The duo came third, and Sibusiso soaked up the glory of being on the podium and winning prizes. Soon he was sailing three days a week, improving as the years passed and sailing ever bigger boats.
In 2013, he was chosen to sail at the 470 junior world sailing championships. The only problem was that the event was in France, and he would require a passport to get there.
Sibusiso spent the first nine years of his life herding his family’s livestock and hunting with his siblings in the rural Eastern Cape. Without a birth certificate, he was unable to start school until aged 10, when he moved from Qumbu, outside Mthatha, to Masiphumelele
In Grade 10, he was forced to drop out of school due to financial problems at home, but also because he had no ID book.
“I was sailing for an organisation called Race Ahead, and my coach’s father took me to home affairs numerous times. It took a month, but finally, at the age of 20, I was recognised as a South African citizen. It was an amazing feeling.”
At the event, at La Rochelle in France, he and teammate Asenathi Jim finished 16th out of 89 boats. Since then, he has competed in Wales, France and Greece.
In 2017, he volunteered as an instructor at RCYC academy and today he is the senior instructor responsible for 45 youth from township communities who sail on weekends.

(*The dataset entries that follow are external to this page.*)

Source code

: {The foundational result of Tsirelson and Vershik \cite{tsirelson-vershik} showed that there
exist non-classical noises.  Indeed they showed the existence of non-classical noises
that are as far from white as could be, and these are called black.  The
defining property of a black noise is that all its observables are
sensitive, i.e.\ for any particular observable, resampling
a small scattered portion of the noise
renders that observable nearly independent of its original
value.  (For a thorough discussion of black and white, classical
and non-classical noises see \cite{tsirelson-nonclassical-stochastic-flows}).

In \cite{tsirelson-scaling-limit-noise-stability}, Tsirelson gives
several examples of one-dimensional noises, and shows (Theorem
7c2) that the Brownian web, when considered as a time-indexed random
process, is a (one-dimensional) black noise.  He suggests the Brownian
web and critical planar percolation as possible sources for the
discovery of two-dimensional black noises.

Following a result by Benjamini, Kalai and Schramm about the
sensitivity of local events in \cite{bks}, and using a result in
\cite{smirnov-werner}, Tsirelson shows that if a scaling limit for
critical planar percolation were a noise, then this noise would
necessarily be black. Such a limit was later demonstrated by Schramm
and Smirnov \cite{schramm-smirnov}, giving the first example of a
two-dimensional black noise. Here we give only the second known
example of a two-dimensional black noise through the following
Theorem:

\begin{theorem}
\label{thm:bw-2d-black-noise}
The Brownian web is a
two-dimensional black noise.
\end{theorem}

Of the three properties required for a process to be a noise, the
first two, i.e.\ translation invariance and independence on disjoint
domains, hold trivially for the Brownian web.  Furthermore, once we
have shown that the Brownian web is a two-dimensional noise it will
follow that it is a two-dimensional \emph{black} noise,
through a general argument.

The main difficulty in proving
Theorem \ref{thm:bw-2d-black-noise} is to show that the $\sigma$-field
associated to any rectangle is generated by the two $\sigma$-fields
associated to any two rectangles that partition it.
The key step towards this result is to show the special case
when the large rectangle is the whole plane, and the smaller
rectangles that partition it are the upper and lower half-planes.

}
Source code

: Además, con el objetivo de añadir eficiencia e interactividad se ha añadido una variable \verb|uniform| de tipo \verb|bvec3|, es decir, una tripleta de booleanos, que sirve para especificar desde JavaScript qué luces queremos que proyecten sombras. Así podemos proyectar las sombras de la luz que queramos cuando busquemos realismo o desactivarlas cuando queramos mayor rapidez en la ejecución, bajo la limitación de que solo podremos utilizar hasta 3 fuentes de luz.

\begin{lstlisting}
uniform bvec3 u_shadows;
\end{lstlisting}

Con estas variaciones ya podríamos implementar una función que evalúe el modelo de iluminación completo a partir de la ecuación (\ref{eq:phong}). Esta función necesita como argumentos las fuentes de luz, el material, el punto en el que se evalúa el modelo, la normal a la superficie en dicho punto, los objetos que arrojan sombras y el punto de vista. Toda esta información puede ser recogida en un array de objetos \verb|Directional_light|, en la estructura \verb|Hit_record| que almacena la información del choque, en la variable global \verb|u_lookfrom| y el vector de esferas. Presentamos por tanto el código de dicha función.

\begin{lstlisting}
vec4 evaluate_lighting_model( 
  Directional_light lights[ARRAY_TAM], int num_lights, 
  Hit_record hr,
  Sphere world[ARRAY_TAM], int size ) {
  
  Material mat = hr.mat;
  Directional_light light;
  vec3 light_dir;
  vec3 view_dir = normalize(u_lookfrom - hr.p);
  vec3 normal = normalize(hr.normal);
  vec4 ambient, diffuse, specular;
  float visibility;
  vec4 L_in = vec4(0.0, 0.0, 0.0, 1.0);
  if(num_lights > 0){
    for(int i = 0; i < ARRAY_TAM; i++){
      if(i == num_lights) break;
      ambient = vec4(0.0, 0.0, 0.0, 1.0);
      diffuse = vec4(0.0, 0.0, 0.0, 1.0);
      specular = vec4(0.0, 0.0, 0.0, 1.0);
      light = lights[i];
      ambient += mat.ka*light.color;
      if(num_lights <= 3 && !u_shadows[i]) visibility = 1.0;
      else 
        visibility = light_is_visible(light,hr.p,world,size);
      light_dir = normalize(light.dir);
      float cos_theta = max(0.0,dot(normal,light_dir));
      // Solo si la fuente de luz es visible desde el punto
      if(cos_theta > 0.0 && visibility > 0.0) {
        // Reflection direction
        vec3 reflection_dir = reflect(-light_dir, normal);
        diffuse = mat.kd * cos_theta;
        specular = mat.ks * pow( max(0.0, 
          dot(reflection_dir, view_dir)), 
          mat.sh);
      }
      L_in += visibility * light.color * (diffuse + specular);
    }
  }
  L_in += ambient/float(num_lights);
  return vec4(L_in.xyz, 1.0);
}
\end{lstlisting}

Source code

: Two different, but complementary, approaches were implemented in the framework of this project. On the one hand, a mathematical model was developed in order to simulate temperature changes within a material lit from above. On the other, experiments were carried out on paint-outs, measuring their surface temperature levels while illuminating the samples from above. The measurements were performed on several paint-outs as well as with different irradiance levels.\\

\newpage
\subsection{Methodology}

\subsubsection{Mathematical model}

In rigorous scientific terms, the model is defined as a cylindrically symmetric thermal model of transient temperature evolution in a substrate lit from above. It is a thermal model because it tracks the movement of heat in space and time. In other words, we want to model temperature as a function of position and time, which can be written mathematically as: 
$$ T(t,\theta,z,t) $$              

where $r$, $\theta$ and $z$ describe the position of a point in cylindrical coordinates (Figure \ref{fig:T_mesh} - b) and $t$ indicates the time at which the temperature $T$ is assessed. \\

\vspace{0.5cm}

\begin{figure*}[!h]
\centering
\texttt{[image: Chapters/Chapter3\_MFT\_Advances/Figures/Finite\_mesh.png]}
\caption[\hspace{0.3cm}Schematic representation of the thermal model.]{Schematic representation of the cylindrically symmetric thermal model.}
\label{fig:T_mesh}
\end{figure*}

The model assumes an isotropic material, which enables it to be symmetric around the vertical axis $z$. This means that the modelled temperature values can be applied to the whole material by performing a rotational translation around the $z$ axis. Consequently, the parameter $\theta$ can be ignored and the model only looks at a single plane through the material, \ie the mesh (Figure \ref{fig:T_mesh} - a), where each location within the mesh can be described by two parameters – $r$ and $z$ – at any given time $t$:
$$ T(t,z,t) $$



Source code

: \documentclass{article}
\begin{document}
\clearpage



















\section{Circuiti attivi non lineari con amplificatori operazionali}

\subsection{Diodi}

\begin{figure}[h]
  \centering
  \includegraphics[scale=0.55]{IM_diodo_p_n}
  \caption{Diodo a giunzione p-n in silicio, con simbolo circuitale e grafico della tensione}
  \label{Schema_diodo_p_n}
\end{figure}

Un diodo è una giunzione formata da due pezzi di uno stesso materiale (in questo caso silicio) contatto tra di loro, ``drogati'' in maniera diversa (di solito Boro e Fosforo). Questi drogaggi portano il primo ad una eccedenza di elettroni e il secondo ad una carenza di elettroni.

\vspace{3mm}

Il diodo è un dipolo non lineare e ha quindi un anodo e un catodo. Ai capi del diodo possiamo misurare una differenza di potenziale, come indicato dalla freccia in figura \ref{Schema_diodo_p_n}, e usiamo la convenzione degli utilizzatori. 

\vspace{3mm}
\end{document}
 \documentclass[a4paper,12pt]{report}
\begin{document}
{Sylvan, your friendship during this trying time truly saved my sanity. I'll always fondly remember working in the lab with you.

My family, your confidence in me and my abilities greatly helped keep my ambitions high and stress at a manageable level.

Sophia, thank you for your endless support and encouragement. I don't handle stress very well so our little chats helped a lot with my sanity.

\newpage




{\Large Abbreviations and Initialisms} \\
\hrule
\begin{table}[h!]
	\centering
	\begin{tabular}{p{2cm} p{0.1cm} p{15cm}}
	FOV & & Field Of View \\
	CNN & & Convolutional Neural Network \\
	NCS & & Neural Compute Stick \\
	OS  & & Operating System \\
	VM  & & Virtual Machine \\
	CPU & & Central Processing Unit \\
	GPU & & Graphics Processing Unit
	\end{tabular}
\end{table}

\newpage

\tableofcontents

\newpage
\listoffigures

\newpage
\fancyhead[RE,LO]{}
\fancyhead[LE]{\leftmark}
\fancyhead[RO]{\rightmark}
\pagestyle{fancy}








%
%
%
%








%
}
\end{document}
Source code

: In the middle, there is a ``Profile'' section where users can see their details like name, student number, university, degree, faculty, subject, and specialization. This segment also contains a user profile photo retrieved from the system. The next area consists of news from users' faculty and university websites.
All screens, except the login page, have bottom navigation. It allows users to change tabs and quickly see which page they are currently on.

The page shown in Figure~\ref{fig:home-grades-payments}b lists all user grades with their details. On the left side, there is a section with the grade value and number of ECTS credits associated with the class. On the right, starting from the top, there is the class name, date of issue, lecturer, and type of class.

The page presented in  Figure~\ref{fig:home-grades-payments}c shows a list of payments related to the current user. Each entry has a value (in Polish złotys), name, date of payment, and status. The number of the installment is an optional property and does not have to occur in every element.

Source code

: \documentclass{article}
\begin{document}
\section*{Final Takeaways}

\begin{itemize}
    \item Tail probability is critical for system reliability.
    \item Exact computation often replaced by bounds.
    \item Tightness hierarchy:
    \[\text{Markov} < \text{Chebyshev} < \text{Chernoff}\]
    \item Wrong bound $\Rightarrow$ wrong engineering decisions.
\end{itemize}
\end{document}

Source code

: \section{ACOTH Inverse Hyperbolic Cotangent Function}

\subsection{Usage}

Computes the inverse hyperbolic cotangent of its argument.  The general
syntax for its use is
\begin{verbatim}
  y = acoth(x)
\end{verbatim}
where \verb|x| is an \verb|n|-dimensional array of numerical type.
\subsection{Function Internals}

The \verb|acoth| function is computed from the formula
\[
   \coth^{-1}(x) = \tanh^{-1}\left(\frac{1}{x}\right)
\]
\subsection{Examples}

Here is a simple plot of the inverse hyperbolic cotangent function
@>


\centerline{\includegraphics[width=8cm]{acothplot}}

“I had a lot of coaches and people who helped me in my sailing career and I wanted to do that, to give back and help those kids who wanted to learn. My coaches inspired me and encouraged me, and now I get to introduce other kids to the sport and teach them how to sail,” he told the Echo.
General manager at RCYC, Toni Mainprize, said they saw the potential in Sibusiso to grow and flourish and embarked on a plan to invest in years of training, starting with his SAS skippers course, then on to his safety training, instructors course, senior instructors course and now his yachtmaster offshore.
“He has embraced it all and thrived, and he is a pleasure to have on the team. Yet again he has impressed by embracing this new challenge of skippering a boat and team in the Cape2Rio race. We are exceptionally proud of him,” Ms Mainprize told the Echo.
Racing this iconic race is a long-held dream for Sibusiso, one he was unsure would ever happen due to lack of sponsorship.
“My dream was to race Cape2Rio with a 100% academy sailing crew, and our team stood strong throughout the one-and-a-half-year search for a sponsor. When we heard Alexforbes was backing us, I just wanted to go out and celebrate,” he said.
Viresh Maharaj, executive for strategy and customer experience at Alexforbes, told the Echo that Sibusiso’s character is an embodiment of grit, determination and refusing to let circumstances define his future.
“In him, there is humility, leadership and a sense of purpose that aligns with our company’s vision of being impactful on the society in which we operate,” he said.
On the team’s chances in the race, Sibusiso said it would all come down to the weather. “If we have good conditions, we have a good chance of being on the podium. The first achievement will be to get there – winning will be an extra bonus.”